Like an aging boxer losing his speed or a tired slugger whose "batting average has dropped to / .231" (recurrent tropes in the Last Night poems for his fate as an ancient veteran), Bukowski sees retirement coming inexorably in the only way that can take him out of the game. Death, a favorite theme for many years, is ever present in this book, a punchline for the ultimate joke at his own expense. We see the poet stoically enduring tuberculosis, cancer, all the indignities of decrepitude, yet somehow resisting destruction by writing it all down in meticulous detail. His tone is less pugnacious than elegaic as he tries out variations on the dirge that will finally honor his own demise.

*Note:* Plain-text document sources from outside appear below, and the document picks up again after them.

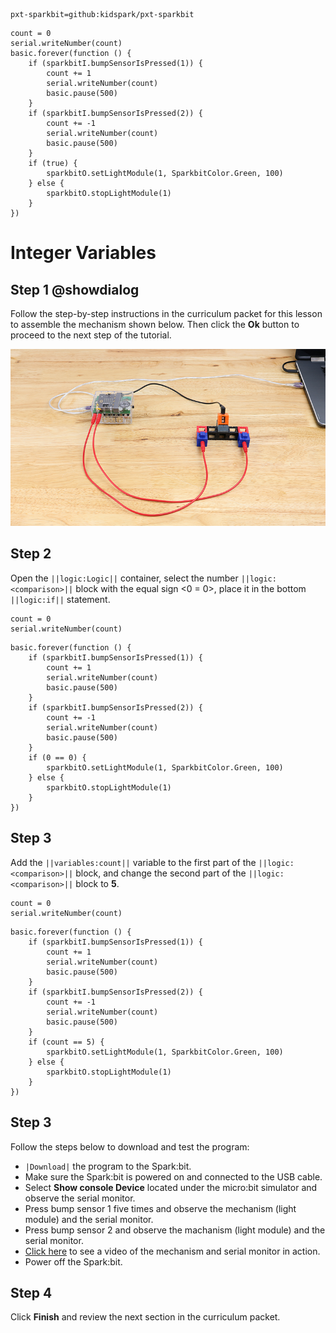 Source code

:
 ```package
pxt-sparkbit=github:kidspark/pxt-sparkbit
```

```template
count = 0
serial.writeNumber(count)
basic.forever(function () {
    if (sparkbitI.bumpSensorIsPressed(1)) {
        count += 1
        serial.writeNumber(count)
        basic.pause(500)
    }
    if (sparkbitI.bumpSensorIsPressed(2)) {
        count += -1
        serial.writeNumber(count)
        basic.pause(500)
    }
    if (true) {
        sparkbitO.setLightModule(1, SparkbitColor.Green, 100)
    } else {
        sparkbitO.stopLightModule(1)
    }
})
```

# Integer Variables

## Step 1 @showdialog

Follow the step-by-step instructions in the curriculum packet for this lesson to assemble the mechanism shown below. Then click the **Ok** button to proceed to the next step of the tutorial.

![integer-variables-1](https://raw.githubusercontent.com/KidSpark/tutorials/master/assets/3-3-integer-variables-1.png)

## Step 2

Open the ``||logic:Logic||`` container, select the number ``||logic:<comparison>||`` block with the equal sign <0 = 0>, place it in the bottom ``||logic:if||`` statement.

```blocks
count = 0
serial.writeNumber(count)
```

```blocks
basic.forever(function () {
    if (sparkbitI.bumpSensorIsPressed(1)) {
        count += 1
        serial.writeNumber(count)
        basic.pause(500)
    }
    if (sparkbitI.bumpSensorIsPressed(2)) {
        count += -1
        serial.writeNumber(count)
        basic.pause(500)
    }
    if (0 == 0) {
        sparkbitO.setLightModule(1, SparkbitColor.Green, 100)
    } else {
        sparkbitO.stopLightModule(1)
    }
})
```

## Step 3

Add the ``||variables:count||`` variable to the first part of the ``||logic:<comparison>||`` block, and change the second part of the ``||logic:<comparison>||`` block to **5**.

```blocks
count = 0
serial.writeNumber(count)
```

```blocks
basic.forever(function () {
    if (sparkbitI.bumpSensorIsPressed(1)) {
        count += 1
        serial.writeNumber(count)
        basic.pause(500)
    }
    if (sparkbitI.bumpSensorIsPressed(2)) {
        count += -1
        serial.writeNumber(count)
        basic.pause(500)
    }
    if (count == 5) {
        sparkbitO.setLightModule(1, SparkbitColor.Green, 100)
    } else {
        sparkbitO.stopLightModule(1)
    }
})
```

## Step 3

Follow the steps below to download and test the program:
* ``|Download|`` the program to the Spark:bit.
* Make sure the Spark:bit is powered on and connected to the USB cable.
* Select **Show console Device** located under the micro:bit simulator and observe the serial monitor.
* Press bump sensor 1 five times and observe the mechanism (light module) and the serial monitor.
* Press bump sensor 2 and observe the machanism (light module) and the serial monitor.
* [Click here](https://youtu.be/zS4ByCWoqPA) to see a video of the mechanism and serial monitor in action.
* Power off the Spark:bit.

## Step 4

Click **Finish** and review the next section in the curriculum packet.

Given the unlikelihood of his having lived this long, for all we know he may go on to crank out a thousand more pages of reportage, adding a few last-ditch volumes to his already awesome output before the cosmic powers call his number. Either way, even a selective reading of his forty-five books to date reveals a human being of extraordinary character, an indomitable personality who has grown in stature with every document he produces. Whether any individual piece has the requisite artistry or grace or truth to hold up over time remains to be seen—for my money there are many. But odds are that in terms of a life's work there are few contemporaries who can claim to have made a more substantial, accessible, entertaining and enduring contribution.